Bengaluru’s Brigade Road, Church Street show little sign of life though shops are open

Once bustling commercial stretches, the roads are devoid of activity despite shops being open for more than two weeks.
Church street deserted
Church street deserted

In Bengaluru, the once-lively Brigade Road, where one would hardly have had space to walk on the pavement just a few months ago, is now devoid of foot traffic. Church Street, one of Bengaluru’s most commercially-vibrant stretches lined with bars, restaurants and shops, wears a ghostly look.

Several shops, including branded shoe and clothing stores, have been open to customers since earlier this month, but the city’s iconic streets remain almost completely deserted, a rare and spooky sight for Bengaluru residents.

Though some city dwellers have been venturing out to shops in recent days, it’s a far cry from the crowds that previously occupied these stores. And while pedestrians once jostled for space on the pavement, people now gingerly step aside as they approach each other.

Shops are encouraging customers to return, while also maintaining minimum safety measures, such as wearing masks and physical distancing. But on a recent Monday, the only shop with a small queue of customers outside was the OnePlus mobile showroom.

Others remained nearly empty, though many have been open for more than two weeks. The Levi’s showroom, which once played music to attract customers, posted a sign that read, “Our store is clean.” Those who were entering the Puma store were checked for their temperature and were given hand sanitiser.

Cauvery Emporium, the state government’s well-known handicrafts enterprise located at the corner of MG Road and Brigade Road, will open its doors on Wednesday. However, without tourists to rely on, foot traffic is expected to be low. “We cannot expect a lot of people to come. There will be a dip in sales,” said manager Mainakamandal. However, he is anticipating increased sales for home items like agarbathis and sandalwood products.

The popular hotspot Church Street was recently revamped to be made pedestrian-friendly, not unlike internationally-famous hubs like Singapore’s Orchard Street. But the street showed no sign of life, almost as if the city had forgotten about it. There were no students walking together in bunches, people thronging at cigarette shops or music emanating from the stores. Instead, the only movement was the trash that drifted on the sides of the road and the occasional two-wheeler driving past.

The MG Road metro station was shut tight, and a group of boys lingered to pose for photographs in a spot where once you wouldn’t have been able to stand for more than a few minutes. At the People clothing store, dismantled mannequins were strewn behind the locked glass doors.

Bookstores on Church Street like Blossom’s, Bookworm and Goobe’s were all open, but they were seeing only a handful of walk-in customers. Most of their orders were being placed on the phone or through their websites.

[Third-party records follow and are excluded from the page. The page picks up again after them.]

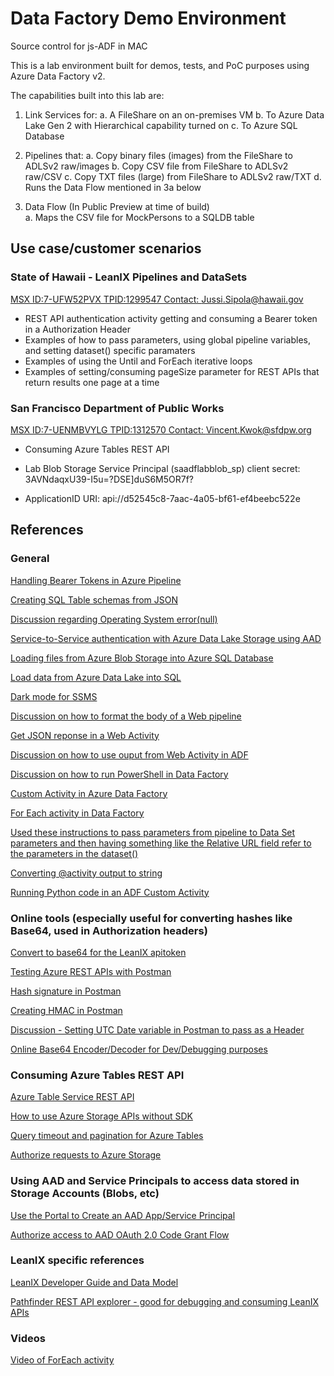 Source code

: # Data Factory Demo Environment
Source control for js-ADF in MAC

This is a lab environment built for demos, tests, and PoC purposes using Azure Data Factory v2.

The capabilities built into this lab are:

1) Link Services for:
  a. A FileShare on an on-premises VM
  b. To Azure Data Lake Gen 2 with Hierarchical capability turned on
  c. To Azure SQL Database
  
2) Pipelines that:
  a. Copy binary files (images) from the FileShare to ADLSv2 raw/images
  b. Copy CSV file from FileShare to ADLSv2 raw/CSV
  c. Copy TXT files (large) from FileShare to ADLSv2 raw/TXT
  d. Runs the Data Flow mentioned in 3a below
  
3) Data Flow (In Public Preview at time of build)<br>
  a. Maps the CSV file for MockPersons to a SQLDB table
  
## Use case/customer scenarios

### State of Hawaii - LeanIX Pipelines and DataSets
[MSX ID:7-UFW52PVX TPID:1299547  Contact: Jussi.Sipola@hawaii.gov](https://microsoftsales.crm.dynamics.com/main.aspx?appid=fe0c3504-3700-e911-a849-000d3a10b7cc&pagetype=entityrecord&etn=msp_engagement&id=ab6c8d16-1eea-e911-a85d-000d3a10b05d)
* REST API authentication activity getting and consuming a Bearer token in a Authorization Header
* Examples of how to pass parameters, using global pipeline variables, and setting dataset() specific paramaters
* Examples of using the Until and ForEach iterative loops
* Examples of setting/consuming pageSize parameter for REST APIs that return results one page at a time

### San Francisco Department of Public Works
[MSX ID:7-UENMBVYLG TPID:1312570  Contact: Vincent.Kwok@sfdpw.org](https://microsoftsales.crm.dynamics.com/main.aspx?appid=fe0c3504-3700-e911-a849-000d3a10b7cc&pagetype=entityrecord&etn=msp_engagement&id=1a8822f8-28e6-e911-a862-000d3a10be6f)
* Consuming Azure Tables REST API

* Lab Blob Storage Service Principal (saadflabblob_sp) client secret: 3AVNdaqxU39-I5u=?DSE]duS6M5OR7f?

* ApplicationID URI: api://d52545c8-7aac-4a05-bf61-ef4beebc522e
  
## References

### General

[Handling Bearer Tokens in Azure Pipeline](https://stackoverflow.com/questions/53859600/handling-bearer-tokens-in-azure-pipeline-for-http-objects)

[Creating SQL Table schemas from JSON](https://bertwagner.com/2018/05/22/converting-json-to-sql-server-create-table-statements/)

[Discussion regarding Operating System error(null)](https://stackoverflow.com/questions/46959338/error-executing-openrowset-bulk-azure-sql-database)

[Service-to-Service authentication with Azure Data Lake Storage using AAD](https://docs.microsoft.com/en-us/azure/data-lake-store/data-lake-store-service-to-service-authenticate-using-active-directory)

[Loading files from Azure Blob Storage into Azure SQL Database](https://blogs.msdn.microsoft.com/sqlserverstorageengine/2017/02/23/loading-files-from-azure-blob-storage-into-azure-sql-database/)

[Load data from Azure Data Lake into SQL](https://docs.microsoft.com/en-us/azure/sql-data-warehouse/sql-data-warehouse-load-from-azure-data-lake-store)

[Dark mode for SSMS](https://www.sqlshack.com/setting-up-the-dark-theme-in-sql-server-management-studio/)

[Discussion on how to format the body of a Web pipeline](https://social.msdn.microsoft.com/Forums/azure/en-US/c826f2a8-fa23-4513-bf72-51c97f36b407/the-format-of-body-for-a-post-request-in-web-activity-in-azure-data-factory)

[Get JSON reponse in a Web Activity](https://feedback.azure.com/forums/270578-data-factory/suggestions/34190236-get-the-json-response-in-a-web-activity)

[Discussion on how to use ouput from Web Activity in ADF](https://stackoverflow.com/questions/49693338/use-output-from-web-activity-call-as-variable)

[Discussion on how to run PowerShell in Data Factory](https://stackoverflow.com/questions/52721399/how-to-run-powershell-from-azure-data-factory)

[Custom Activity in Azure Data Factory](https://docs.microsoft.com/en-us/azure/data-factory/transform-data-using-dotnet-custom-activity)

[For Each activity in Data Factory](https://docs.microsoft.com/en-us/azure/data-factory/control-flow-for-each-activity)

[Used these instructions to pass parameters from pipeline to Data Set parameters and then having something like the Relative URL field refer to the parameters in the dataset()](https://blog.pragmaticworks.com/azure-data-factory-v2-parameter-passing)

[Converting @activity output to string](https://stackoverflow.com/questions/49693338/use-output-from-web-activity-call-as-variable)

[Running Python code in an ADF Custom Activity](https://stackoverflow.com/questions/48316458/azure-data-factory-python-custom-activity)

### Online tools (especially useful for converting hashes like Base64, used in Authorization headers)

[Convert to base64 for the LeanIX apitoken](https://www.base64encode.org/)

[Testing Azure REST APIs with Postman](https://www.youtube.com/watch?v=ujzrq8Fg9Gc)

[Hash signature in Postman](https://stackoverflow.com/questions/52974244/concatenate-hex-256sha-hash-a-signature)

[Creating HMAC in Postman](https://gauravds.blogspot.com/2016/06/creating-hmac-in-postman-using-cryptojs.html)

[Discussion - Setting UTC Date variable in Postman to pass as a Header](https://gist.github.com/lsloan/8b986e4ac194dc01de35c017f355e455)

[Online Base64 Encoder/Decoder for Dev/Debugging purposes](https://www.base64converter.com/)

### Consuming Azure Tables REST API

[Azure Table Service REST API](https://docs.microsoft.com/en-us/rest/api/storageservices/table-service-rest-api)

[How to use Azure Storage APIs without SDK](https://tsmatz.wordpress.com/2016/07/06/how-to-get-azure-storage-rest-api-authorization-header/)

[Query timeout and pagination for Azure Tables](https://docs.microsoft.com/en-us/rest/api/storageservices/query-timeout-and-pagination)

[Authorize requests to Azure Storage](https://docs.microsoft.com/en-us/rest/api/storageservices/authorize-requests-to-azure-storage)

### Using AAD and Service Principals to access data stored in Storage Accounts (Blobs, etc)

[Use the Portal to Create an AAD App/Service Principal](https://docs.microsoft.com/en-us/azure/active-directory/develop/howto-create-service-principal-portal)

[Authorize access to AAD OAuth 2.0 Code Grant Flow](https://docs.microsoft.com/en-us/azure/active-directory/develop/v1-protocols-oauth-code)

### LeanIX specific references

[LeanIX Developer Guide and Data Model](https://dev.leanix.net/docs/data-model)

[Pathfinder REST API explorer - good for debugging and consuming LeanIX APIs](https://hawaii.leanix.net/services/pathfinder/v1/docs/#!/factSheets/getFactSheetRelations)

### Videos

[Video of ForEach activity](https://www.youtube.com/watch?v=P9uk-q-N8a4&t=277s)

Mayi Gowda, the owner of Blossom's bookstore, said that they have been open from May 1 onwards. 

"While there weren't many walk-in customers, we have received a number of orders on the phone. Previously, we used to offer delivery of books by courier but that takes 2-3 days. But now we have Dunzo, and when we receive an order, we keep the parcel ready and the person can get their books in half an hour. It works out great for both us and our customers."

Shahram Janahi, store manager at Goobe's book republic, says, "We have very few walk-in customers, but are accepting orders on Instamojo and on Dunzo as well. We have a curated section of books which we feel would interest our audiences, and those are easily available on our website. Besides this, we also take orders for books, which we can source and send in when we can."

Still, businesses across the country are struggling to get back on their feet after the lockdown-mandated closure of non-essential retail stores. One employee at a bookstore disclosed that only half the salary had been paid last month.

And though Lockdown 4.0 has significantly reduced restrictions, particularly for the commercial sector, some residents remain wary of going back to their normal routines outside their homes.

Rijul Ballal, a resident of the city and frequenter of Church Street, says that he hasn’t even considered stepping out. “I am still in the lockdown mentality, and I don’t feel safe stepping out. I am keeping busy with work, and I don’t expect that I will be leaving home for the next two months at least.”